La stupeur se voit sur le visage d'Ademossar : devant l'hôtel où il travaille, il vient de recevoir l'alerte sur son téléphone qui annonce le report du scrutin. "C'est la première fois au Sénégal qu'on assiste à ce genre de report d'élection !", s'exclame-t-il. "Macky Sall vient de trahir : on veut le changement radical, on ne veut plus de ministres qui détournent les milliards, on veut un système plus honnête !"

"S'il y a des manifestations, je vais laisser mon travail et sortir, parce que mon pays a besoin des jeunes. On est dans un pays démocratique, et ça doit continuer."

Ademossar, jeune Sénégalais

à franceinfo

C'est un véritable séisme politique au Sénégal. Pour la première fois depuis 1963, et l’élection de Léopold Sédar Senghor, le Sénégal reporte la présidentielle. Le scrutin devait avoir lieu le 25 février, mais le président Macky Sall a pris la parole samedi 3 février à quelques heures de l’ouverture officielle de la campagne, pour annoncer l'abrogation du décret sur la convocation du corps électoral.

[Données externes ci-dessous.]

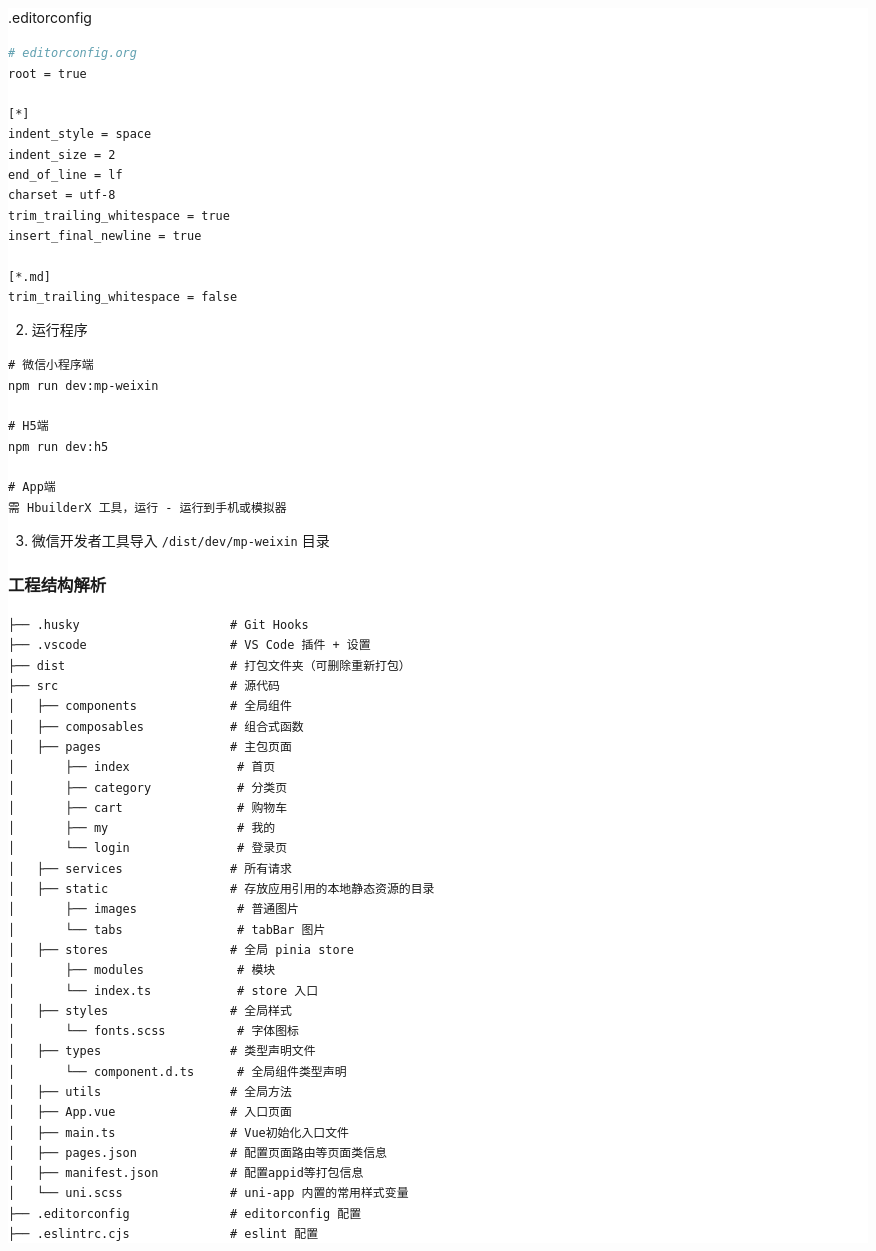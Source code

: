 .editorconfig
```bash
# editorconfig.org
root = true

[*]
indent_style = space
indent_size = 2
end_of_line = lf
charset = utf-8
trim_trailing_whitespace = true
insert_final_newline = true

[*.md]
trim_trailing_whitespace = false
```

2. 运行程序

```shell
# 微信小程序端
npm run dev:mp-weixin

# H5端
npm run dev:h5

# App端
需 HbuilderX 工具，运行 - 运行到手机或模拟器
```

3. 微信开发者工具导入 `/dist/dev/mp-weixin` 目录

### 工程结构解析

```
├── .husky                     # Git Hooks
├── .vscode                    # VS Code 插件 + 设置
├── dist                       # 打包文件夹（可删除重新打包）
├── src                        # 源代码
│   ├── components             # 全局组件
│   ├── composables            # 组合式函数
│   ├── pages                  # 主包页面
│       ├── index               # 首页
│       ├── category            # 分类页
│       ├── cart                # 购物车
│       ├── my                  # 我的
│       └── login               # 登录页
│   ├── services               # 所有请求
│   ├── static                 # 存放应用引用的本地静态资源的目录
│       ├── images              # 普通图片
│       └── tabs                # tabBar 图片
│   ├── stores                 # 全局 pinia store
│       ├── modules             # 模块
│       └── index.ts            # store 入口
│   ├── styles                 # 全局样式
│       └── fonts.scss          # 字体图标
│   ├── types                  # 类型声明文件
│       └── component.d.ts      # 全局组件类型声明
│   ├── utils                  # 全局方法
│   ├── App.vue                # 入口页面
│   ├── main.ts                # Vue初始化入口文件
│   ├── pages.json             # 配置页面路由等页面类信息
│   ├── manifest.json          # 配置appid等打包信息
│   └── uni.scss               # uni-app 内置的常用样式变量
├── .editorconfig              # editorconfig 配置
├── .eslintrc.cjs              # eslint 配置
```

Une décision sur fond de polémique : plusieurs candidats importants comme Karim Wade, le fils de l’ancien président, ont été écartés par le Conseil constitutionnel. Les députés ont voté l’ouverture d’une enquête parlementaire. Un choc pour les moins de 30 ans, qui représentent 75% de la population du Sénégal : ils réclament massivement un changement radical de politique et le départ du gouvernement au pouvoir.

Un "coup d'État institutionnel" pour l'opposition

Mariam envisage aussi d'aller manifester : cette Sénégalaise, agente commerciale, se dit très connectée et très en colère. "Je suis dégoûtée ! Les jeunes ont été à l'école pour apprendre et découvrir, et ça c'est un réveil brutal", déclare-t-elle. "On n'a pas notre mot à dire, et on nous appelle la jeunesse. On n'a même pas les mots pour exprimer cette colère et même cette haine envers ce monsieur. Ce qu'il doit comprendre, c'est ce que c'est la fin, il a perdu. Tôt ou tard, il va partir !"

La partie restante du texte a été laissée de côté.